> _REQUIRED WORK_
Produce word for word the lines of the data below running from the one that has "The residual uncertainty" to the one that has "channels combined for", inclusive, and no others.

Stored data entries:

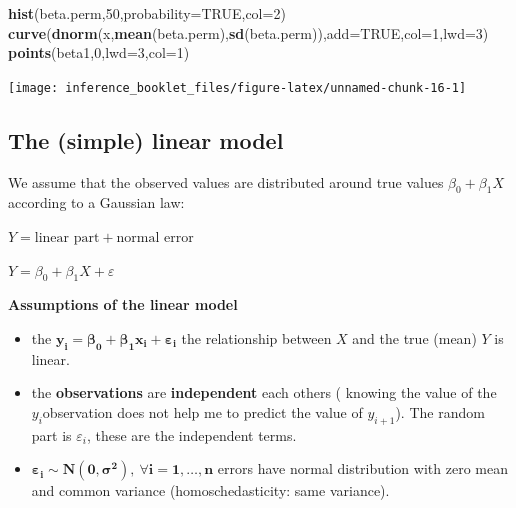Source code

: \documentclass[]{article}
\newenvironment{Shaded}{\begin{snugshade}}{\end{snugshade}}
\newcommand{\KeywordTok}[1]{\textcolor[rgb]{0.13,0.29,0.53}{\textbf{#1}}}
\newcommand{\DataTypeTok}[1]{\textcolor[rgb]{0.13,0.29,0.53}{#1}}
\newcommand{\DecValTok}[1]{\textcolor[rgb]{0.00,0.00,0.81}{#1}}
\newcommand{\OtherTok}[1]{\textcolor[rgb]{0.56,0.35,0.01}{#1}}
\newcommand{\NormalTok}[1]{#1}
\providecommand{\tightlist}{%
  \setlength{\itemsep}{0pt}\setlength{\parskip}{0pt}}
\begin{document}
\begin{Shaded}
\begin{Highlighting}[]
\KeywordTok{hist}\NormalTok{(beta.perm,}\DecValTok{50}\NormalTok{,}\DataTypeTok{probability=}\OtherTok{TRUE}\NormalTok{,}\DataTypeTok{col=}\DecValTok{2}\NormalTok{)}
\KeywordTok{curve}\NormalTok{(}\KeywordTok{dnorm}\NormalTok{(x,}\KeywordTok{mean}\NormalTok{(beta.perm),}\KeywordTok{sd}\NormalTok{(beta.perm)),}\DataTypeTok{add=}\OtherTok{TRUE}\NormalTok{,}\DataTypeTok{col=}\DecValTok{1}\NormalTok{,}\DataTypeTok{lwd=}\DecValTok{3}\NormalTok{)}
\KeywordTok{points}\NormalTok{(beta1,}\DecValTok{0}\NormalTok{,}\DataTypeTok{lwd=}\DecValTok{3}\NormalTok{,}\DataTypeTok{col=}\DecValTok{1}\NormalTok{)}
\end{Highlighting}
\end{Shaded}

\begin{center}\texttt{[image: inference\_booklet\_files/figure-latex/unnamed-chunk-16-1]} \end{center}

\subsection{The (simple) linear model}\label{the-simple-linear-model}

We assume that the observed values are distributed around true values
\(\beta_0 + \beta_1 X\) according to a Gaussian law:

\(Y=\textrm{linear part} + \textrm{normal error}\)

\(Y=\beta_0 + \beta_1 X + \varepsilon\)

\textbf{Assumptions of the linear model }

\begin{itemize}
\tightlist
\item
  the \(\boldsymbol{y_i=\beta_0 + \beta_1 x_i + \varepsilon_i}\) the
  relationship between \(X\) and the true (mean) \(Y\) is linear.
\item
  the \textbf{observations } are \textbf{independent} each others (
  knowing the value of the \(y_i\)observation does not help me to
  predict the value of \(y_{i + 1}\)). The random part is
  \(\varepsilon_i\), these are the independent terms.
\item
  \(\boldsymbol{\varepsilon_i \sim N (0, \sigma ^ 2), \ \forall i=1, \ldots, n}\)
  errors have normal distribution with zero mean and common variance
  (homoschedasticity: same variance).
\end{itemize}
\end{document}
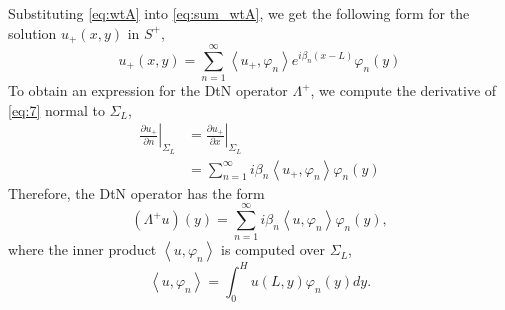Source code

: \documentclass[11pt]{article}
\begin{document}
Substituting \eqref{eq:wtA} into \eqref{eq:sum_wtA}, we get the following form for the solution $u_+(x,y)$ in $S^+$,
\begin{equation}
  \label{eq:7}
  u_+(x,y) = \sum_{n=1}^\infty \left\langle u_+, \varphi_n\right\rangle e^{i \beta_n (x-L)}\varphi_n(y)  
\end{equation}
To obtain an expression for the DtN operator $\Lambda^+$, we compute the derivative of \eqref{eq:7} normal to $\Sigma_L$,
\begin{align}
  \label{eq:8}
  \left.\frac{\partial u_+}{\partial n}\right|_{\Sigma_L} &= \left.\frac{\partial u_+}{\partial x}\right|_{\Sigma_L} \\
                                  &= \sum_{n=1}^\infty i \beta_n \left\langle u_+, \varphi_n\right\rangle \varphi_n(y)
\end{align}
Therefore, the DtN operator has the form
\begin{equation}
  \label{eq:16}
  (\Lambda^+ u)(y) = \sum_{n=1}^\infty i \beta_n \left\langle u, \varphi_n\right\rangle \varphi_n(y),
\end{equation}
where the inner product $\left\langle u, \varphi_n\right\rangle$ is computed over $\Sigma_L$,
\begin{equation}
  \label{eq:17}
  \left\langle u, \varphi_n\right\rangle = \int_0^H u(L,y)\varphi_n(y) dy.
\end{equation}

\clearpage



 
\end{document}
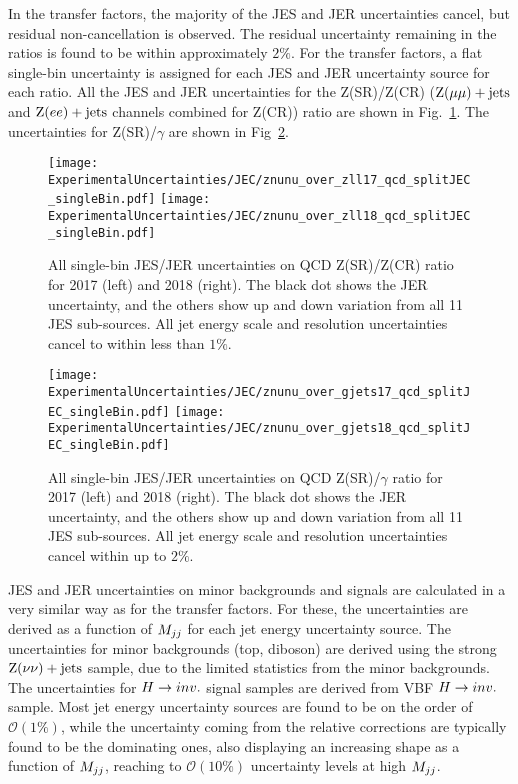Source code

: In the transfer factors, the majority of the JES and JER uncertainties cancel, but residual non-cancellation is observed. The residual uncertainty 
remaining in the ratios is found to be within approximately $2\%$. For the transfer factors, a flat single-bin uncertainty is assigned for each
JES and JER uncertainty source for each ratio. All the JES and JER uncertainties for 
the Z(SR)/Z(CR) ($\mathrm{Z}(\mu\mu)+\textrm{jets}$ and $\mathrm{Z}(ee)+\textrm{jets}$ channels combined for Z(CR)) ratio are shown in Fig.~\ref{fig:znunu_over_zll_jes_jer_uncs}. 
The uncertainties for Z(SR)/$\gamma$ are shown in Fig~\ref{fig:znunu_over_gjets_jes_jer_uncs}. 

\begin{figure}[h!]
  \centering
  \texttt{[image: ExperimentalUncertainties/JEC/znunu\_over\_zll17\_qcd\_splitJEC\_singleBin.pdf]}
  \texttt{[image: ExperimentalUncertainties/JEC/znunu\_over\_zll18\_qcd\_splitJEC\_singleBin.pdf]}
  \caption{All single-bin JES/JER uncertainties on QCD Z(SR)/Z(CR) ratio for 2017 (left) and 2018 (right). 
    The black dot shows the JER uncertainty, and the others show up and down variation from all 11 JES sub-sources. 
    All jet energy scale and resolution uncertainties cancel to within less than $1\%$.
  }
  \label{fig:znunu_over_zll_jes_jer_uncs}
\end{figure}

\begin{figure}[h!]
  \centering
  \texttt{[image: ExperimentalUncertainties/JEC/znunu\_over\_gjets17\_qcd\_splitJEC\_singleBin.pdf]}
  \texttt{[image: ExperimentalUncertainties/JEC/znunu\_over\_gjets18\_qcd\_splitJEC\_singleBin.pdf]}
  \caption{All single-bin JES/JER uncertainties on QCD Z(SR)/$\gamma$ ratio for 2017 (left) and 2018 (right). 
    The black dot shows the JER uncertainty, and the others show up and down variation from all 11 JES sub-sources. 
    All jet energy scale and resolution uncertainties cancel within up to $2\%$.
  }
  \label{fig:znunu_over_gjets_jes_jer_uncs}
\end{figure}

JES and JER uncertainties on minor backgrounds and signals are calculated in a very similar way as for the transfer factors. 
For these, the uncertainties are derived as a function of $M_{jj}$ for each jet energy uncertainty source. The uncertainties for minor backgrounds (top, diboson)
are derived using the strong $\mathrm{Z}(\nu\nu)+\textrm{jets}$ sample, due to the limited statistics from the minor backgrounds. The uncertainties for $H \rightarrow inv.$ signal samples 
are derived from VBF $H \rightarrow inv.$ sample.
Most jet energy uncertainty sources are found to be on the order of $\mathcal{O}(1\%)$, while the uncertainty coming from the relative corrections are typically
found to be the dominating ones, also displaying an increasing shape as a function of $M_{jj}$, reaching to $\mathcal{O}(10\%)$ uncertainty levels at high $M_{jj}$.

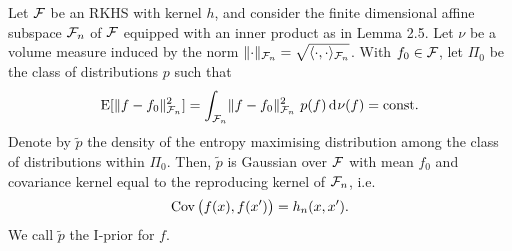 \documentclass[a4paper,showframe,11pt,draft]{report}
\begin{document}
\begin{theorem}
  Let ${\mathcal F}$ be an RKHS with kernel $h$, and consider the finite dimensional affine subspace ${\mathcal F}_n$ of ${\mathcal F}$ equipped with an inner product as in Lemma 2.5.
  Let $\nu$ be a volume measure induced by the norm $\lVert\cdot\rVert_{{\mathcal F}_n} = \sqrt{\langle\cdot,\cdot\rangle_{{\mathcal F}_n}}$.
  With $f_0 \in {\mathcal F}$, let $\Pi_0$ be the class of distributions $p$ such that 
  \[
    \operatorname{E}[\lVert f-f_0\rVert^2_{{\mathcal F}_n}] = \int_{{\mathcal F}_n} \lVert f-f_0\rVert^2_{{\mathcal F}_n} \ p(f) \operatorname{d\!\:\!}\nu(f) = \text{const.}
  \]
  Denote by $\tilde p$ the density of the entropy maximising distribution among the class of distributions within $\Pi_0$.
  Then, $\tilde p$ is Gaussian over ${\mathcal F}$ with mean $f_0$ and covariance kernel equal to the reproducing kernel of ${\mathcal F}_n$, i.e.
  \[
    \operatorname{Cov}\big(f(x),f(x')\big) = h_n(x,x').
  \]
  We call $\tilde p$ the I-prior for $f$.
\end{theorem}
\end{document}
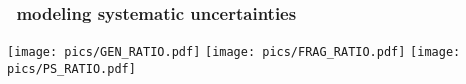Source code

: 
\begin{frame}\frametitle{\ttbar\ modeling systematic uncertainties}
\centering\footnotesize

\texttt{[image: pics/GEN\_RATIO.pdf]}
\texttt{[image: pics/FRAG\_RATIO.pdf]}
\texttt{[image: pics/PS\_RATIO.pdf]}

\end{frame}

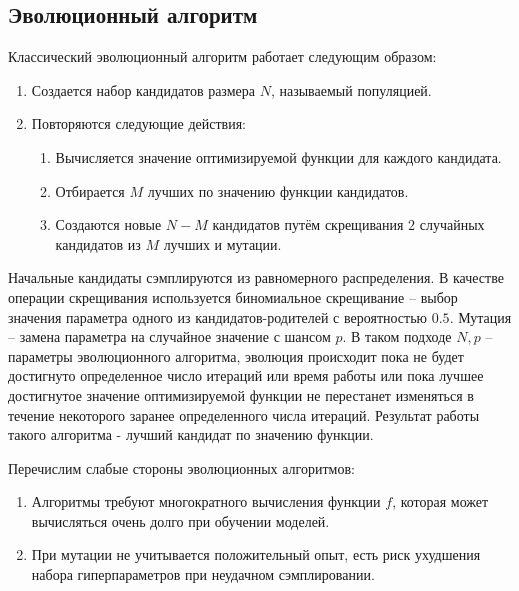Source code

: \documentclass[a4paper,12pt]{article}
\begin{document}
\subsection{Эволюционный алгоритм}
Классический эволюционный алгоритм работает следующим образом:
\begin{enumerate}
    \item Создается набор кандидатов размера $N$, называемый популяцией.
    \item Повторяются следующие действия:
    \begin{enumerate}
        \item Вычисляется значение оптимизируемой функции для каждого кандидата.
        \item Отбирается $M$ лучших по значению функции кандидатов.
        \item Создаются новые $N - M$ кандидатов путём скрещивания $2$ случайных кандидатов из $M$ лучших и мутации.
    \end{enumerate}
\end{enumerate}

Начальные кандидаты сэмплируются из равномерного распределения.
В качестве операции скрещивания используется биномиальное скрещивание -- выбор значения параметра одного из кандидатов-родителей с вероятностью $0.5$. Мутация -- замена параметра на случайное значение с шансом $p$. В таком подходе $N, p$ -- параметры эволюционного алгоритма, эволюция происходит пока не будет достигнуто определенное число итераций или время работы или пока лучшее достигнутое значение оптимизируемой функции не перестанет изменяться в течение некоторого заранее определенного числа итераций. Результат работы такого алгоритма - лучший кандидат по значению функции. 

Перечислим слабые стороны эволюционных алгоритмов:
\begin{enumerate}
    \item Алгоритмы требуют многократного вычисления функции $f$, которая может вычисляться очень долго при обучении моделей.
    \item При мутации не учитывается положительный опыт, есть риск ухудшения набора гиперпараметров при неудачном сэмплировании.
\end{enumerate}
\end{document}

> _ANSWER TO THE EXERCISE_
: In the transfer factors, the majority of the JES and JER uncertainties cancel, but residual non-cancellation is observed. The residual uncertainty 
remaining in the ratios is found to be within approximately $2\%$. For the transfer factors, a flat single-bin uncertainty is assigned for each
JES and JER uncertainty source for each ratio. All the JES and JER uncertainties for 
the Z(SR)/Z(CR) ($\mathrm{Z}(\mu\mu)+\textrm{jets}$ and $\mathrm{Z}(ee)+\textrm{jets}$ channels combined for Z(CR)) ratio are shown in Fig.~\ref{fig:znunu_over_zll_jes_jer_uncs}. 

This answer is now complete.